SOURCE MATERIAL
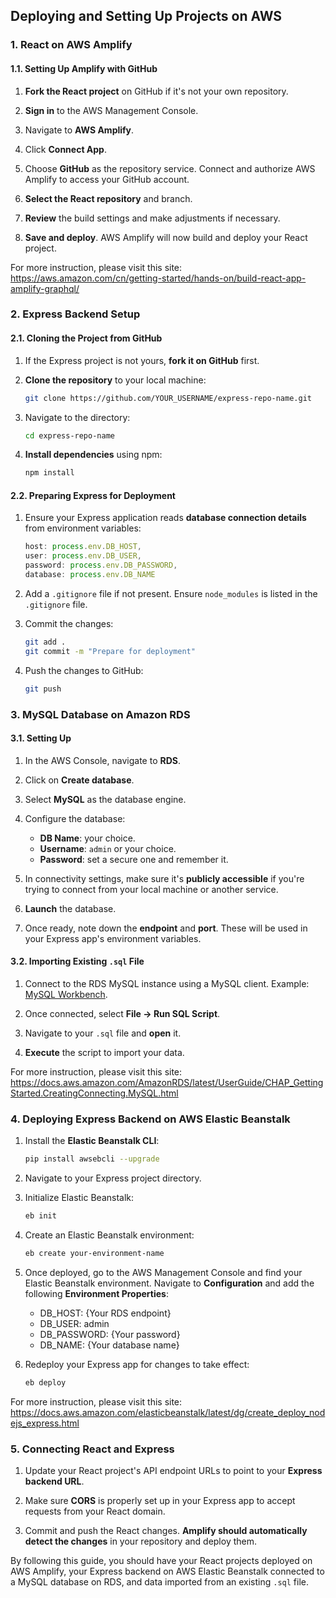 ## **Deploying and Setting Up Projects on AWS**

### **1. React on AWS Amplify**

#### **1.1. Setting Up Amplify with GitHub**

1. **Fork the React project** on GitHub if it's not your own repository.

2. **Sign in** to the AWS Management Console.

3. Navigate to **AWS Amplify**.

4. Click **Connect App**.

5. Choose **GitHub** as the repository service. Connect and authorize AWS Amplify to access your GitHub account.

6. **Select the React repository** and branch.

7. **Review** the build settings and make adjustments if necessary.

8. **Save and deploy**. AWS Amplify will now build and deploy your React project.

For more instruction, please visit this site: https://aws.amazon.com/cn/getting-started/hands-on/build-react-app-amplify-graphql/

### **2. Express Backend Setup**

#### **2.1. Cloning the Project from GitHub**

1. If the Express project is not yours, **fork it on GitHub** first.

2. **Clone the repository** to your local machine:
   ```bash
   git clone https://github.com/YOUR_USERNAME/express-repo-name.git
   ```

3. Navigate to the directory:
   ```bash
   cd express-repo-name
   ```

4. **Install dependencies** using npm:
   ```bash
   npm install
   ```

#### **2.2. Preparing Express for Deployment**

1. Ensure your Express application reads **database connection details** from environment variables:
   ```javascript
   host: process.env.DB_HOST,
   user: process.env.DB_USER,
   password: process.env.DB_PASSWORD,
   database: process.env.DB_NAME
   ```

2. Add a `.gitignore` file if not present. Ensure `node_modules` is listed in the `.gitignore` file.

3. Commit the changes:
   ```bash
   git add .
   git commit -m "Prepare for deployment"
   ```

4. Push the changes to GitHub:
   ```bash
   git push
   ```



### **3. MySQL Database on Amazon RDS**

#### **3.1. Setting Up**

1. In the AWS Console, navigate to **RDS**.

2. Click on **Create database**.

3. Select **MySQL** as the database engine.

4. Configure the database:
    - **DB Name**: your choice.
    - **Username**: `admin` or your choice.
    - **Password**: set a secure one and remember it.

5. In connectivity settings, make sure it's **publicly accessible** if you're trying to connect from your local machine or another service.

6. **Launch** the database.

7. Once ready, note down the **endpoint** and **port**. These will be used in your Express app's environment variables.

#### **3.2. Importing Existing `.sql` File**

1. Connect to the RDS MySQL instance using a MySQL client. Example: [MySQL Workbench](https://www.mysql.com/products/workbench/).

2. Once connected, select **File -> Run SQL Script**.

3. Navigate to your `.sql` file and **open** it.

4. **Execute** the script to import your data.

For more instruction, please visit this site: https://docs.aws.amazon.com/AmazonRDS/latest/UserGuide/CHAP_GettingStarted.CreatingConnecting.MySQL.html

### **4. Deploying Express Backend on AWS Elastic Beanstalk**

1. Install the **Elastic Beanstalk CLI**:
   ```bash
   pip install awsebcli --upgrade
   ```

2. Navigate to your Express project directory.

3. Initialize Elastic Beanstalk:
   ```bash
   eb init
   ```

4. Create an Elastic Beanstalk environment:
   ```bash
   eb create your-environment-name
   ```

5. Once deployed, go to the AWS Management Console and find your Elastic Beanstalk environment. Navigate to **Configuration** and add the following **Environment Properties**:
    - DB_HOST: {Your RDS endpoint}
    - DB_USER: admin
    - DB_PASSWORD: {Your password}
    - DB_NAME: {Your database name}

6. Redeploy your Express app for changes to take effect:
   ```bash
   eb deploy
   ```

For more instruction, please visit this site: https://docs.aws.amazon.com/elasticbeanstalk/latest/dg/create_deploy_nodejs_express.html

### **5. Connecting React and Express**

1. Update your React project's API endpoint URLs to point to your **Express backend URL**.

2. Make sure **CORS** is properly set up in your Express app to accept requests from your React domain.

3. Commit and push the React changes. **Amplify should automatically detect the changes** in your repository and deploy them.

By following this guide, you should have your React projects deployed on AWS Amplify, your Express backend on AWS Elastic Beanstalk connected to a MySQL database on RDS, and data imported from an existing `.sql` file.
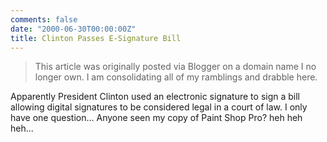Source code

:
 ```yaml
---
comments: false
date: "2000-06-30T00:00:00Z"
title: Clinton Passes E-Signature Bill
---
```


> This article was originally posted via Blogger on a domain name I no longer own.  I am consolidating all of my ramblings and drabble here.

Apparently President Clinton used an electronic signature to sign a bill allowing digital signatures to be considered legal in a court of law. I only have one question... Anyone seen my copy of Paint Shop Pro? heh heh heh...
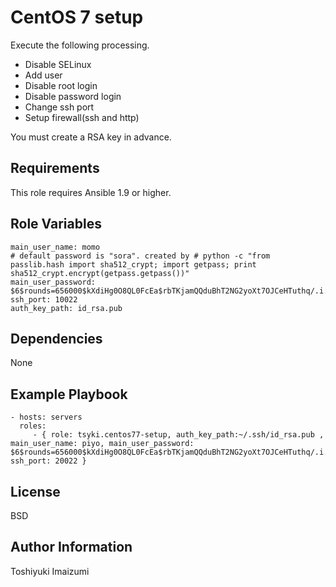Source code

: CentOS 7 setup
=========

Execute the following processing.

* Disable SELinux
* Add user
* Disable root login
* Disable password login
* Change ssh port
* Setup firewall(ssh and http)

You must create a RSA key in advance.

Requirements
------------

This role requires Ansible 1.9 or higher.

Role Variables
--------------

```
main_user_name: momo
# default password is "sora". created by # python -c "from passlib.hash import sha512_crypt; import getpass; print sha512_crypt.encrypt(getpass.getpass())"
main_user_password: $6$rounds=656000$kXdiHg0O8QL0FcEa$rbTKjamQQduBhT2NG2yoXt7OJCeHTuthq/.i.ALT4ViVhpldcLcWDQWe41sTdBor294gIhv5Nsl3fCJIC33V50 
ssh_port: 10022
auth_key_path: id_rsa.pub

```

Dependencies
------------

None

Example Playbook
----------------

    - hosts: servers
      roles:
         - { role: tsyki.centos77-setup, auth_key_path:~/.ssh/id_rsa.pub , main_user_name: piyo, main_user_password: $6$rounds=656000$kXdiHg0O8QL0FcEa$rbTKjamQQduBhT2NG2yoXt7OJCeHTuthq/.i.ALT4ViVhpldcLcWDQWe41sTdBor294gIhv5Nsl3fCJIC33V50, ssh_port: 20022 }

License
-------

BSD

Author Information
------------------

Toshiyuki Imaizumi

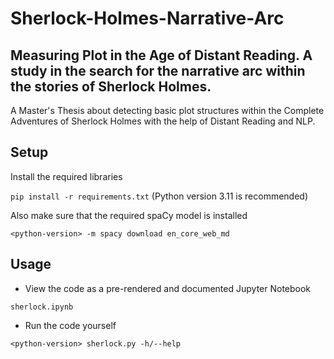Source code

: # Sherlock-Holmes-Narrative-Arc

**Measuring Plot in the Age of Distant Reading. A study in the search for the narrative arc within the stories of Sherlock Holmes.**
---
A Master's Thesis about detecting basic plot structures within the Complete Adventures of Sherlock Holmes with the help of Distant Reading and NLP.

## Setup
Install the required libraries 

```pip install -r requirements.txt``` (Python version 3.11 is recommended)

Also make sure that the required spaCy model is installed

```<python-version> -m spacy download en_core_web_md```

## Usage
- View the code as a pre-rendered and documented Jupyter Notebook

```sherlock.ipynb```
    
- Run the code yourself

```<python-version> sherlock.py -h/--help```
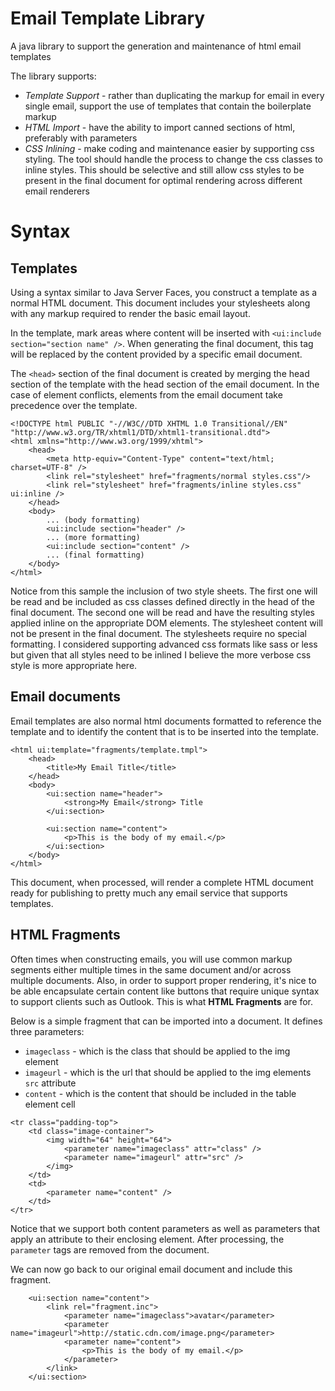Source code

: # Email Template Library
A java library to support the generation and maintenance of html email templates

The library supports:
* *Template Support* - rather than duplicating the markup for email in every single email, support the use of
templates that contain the boilerplate markup
* *HTML Import* - have the ability to import canned sections of html, preferably with parameters
* *CSS Inlining* - make coding and maintenance easier by supporting css styling. The tool should handle
the process to change the css classes to inline styles. This should be selective and still allow css styles
to be present in the final document for optimal rendering across different email renderers

# Syntax
## Templates
Using a syntax similar to Java Server Faces, you construct a template as a normal HTML document. This document includes your stylesheets along with any markup required to render the basic email layout.

In the template, mark areas where content will be inserted with `<ui:include section="section name" />`. When generating the final document, this tag will be replaced by the content provided by a specific email document.

The `<head>` section of the final document is created by merging the head section of the template with the head section of the email document. In the case of element conflicts, elements from the email document take precedence over the template.

```
<!DOCTYPE html PUBLIC "-//W3C//DTD XHTML 1.0 Transitional//EN" "http://www.w3.org/TR/xhtml1/DTD/xhtml1-transitional.dtd">
<html xmlns="http://www.w3.org/1999/xhtml">
    <head>
        <meta http-equiv="Content-Type" content="text/html; charset=UTF-8" />
        <link rel="stylesheet" href="fragments/normal styles.css"/>
        <link rel="stylesheet" href="fragments/inline styles.css" ui:inline />
    </head>
    <body>
        ... (body formatting)
        <ui:include section="header" />
        ... (more formatting)
        <ui:include section="content" />
        ... (final formatting)
    </body>
</html>
```
Notice from this sample the inclusion of two style sheets. The first one will be read and be included as css classes defined directly in the head of the final document. The second one will be read and have the resulting styles applied inline on the appropriate DOM elements. The stylesheet content will not be present in the final document. The stylesheets require no special formatting. I considered supporting advanced css formats like sass or less but given that all styles need to be inlined I believe the more verbose css style is more appropriate here.

## Email documents
Email templates are also normal html documents formatted to reference the template and to identify the content that is to be inserted into the template.

```
<html ui:template="fragments/template.tmpl">
    <head>
        <title>My Email Title</title>
    </head>
    <body>
        <ui:section name="header">
            <strong>My Email</strong> Title
        </ui:section>

        <ui:section name="content">
            <p>This is the body of my email.</p>
        </ui:section>
    </body>
</html>
```

This document, when processed, will render a complete HTML document ready for publishing to pretty much any email service that supports templates.

## HTML Fragments
Often times when constructing emails, you will use common markup segments either multiple times in the same document and/or across multiple documents. Also, in order to support proper rendering, it's nice to be able encapsulate certain content like buttons that require unique syntax to support clients such as Outlook. This is what **HTML Fragments** are for.

Below is a simple fragment that can be imported into a document. It defines three parameters:
* `imageclass` - which is the class that should be applied to the img element
* `imageurl` - which is the url that should be applied to the img elements `src` attribute
* `content` - which is the content that should be included in the table element cell

```
<tr class="padding-top">
    <td class="image-container">
        <img width="64" height="64">
            <parameter name="imageclass" attr="class" />
            <parameter name="imageurl" attr="src" />
        </img>
    </td>
    <td>
        <parameter name="content" />
    </td>
</tr>
```
Notice that we support both content parameters as well as parameters that apply an attribute to their enclosing element. After processing, the `parameter` tags are removed from the document.

We can now go back to our original email document and include this fragment.
```
    <ui:section name="content">
        <link rel="fragment.inc">
            <parameter name="imageclass">avatar</parameter>
            <parameter name="imageurl">http://static.cdn.com/image.png</parameter>
            <parameter name="content">
                <p>This is the body of my email.</p>
            </parameter>
        </link>
    </ui:section>
```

WHAT YOU NEED TO DO
When a line in the listing above holds the word "across", copy it.

SOLUTION FOR THIS PROBLEM
to be present in the final document for optimal rendering across different email renderers
Often times when constructing emails, you will use common markup segments either multiple times in the same document and/or across multiple documents. Also, in order to support proper rendering, it's nice to be able encapsulate certain content like buttons that require unique syntax to support clients such as Outlook. This is what **HTML Fragments** are for.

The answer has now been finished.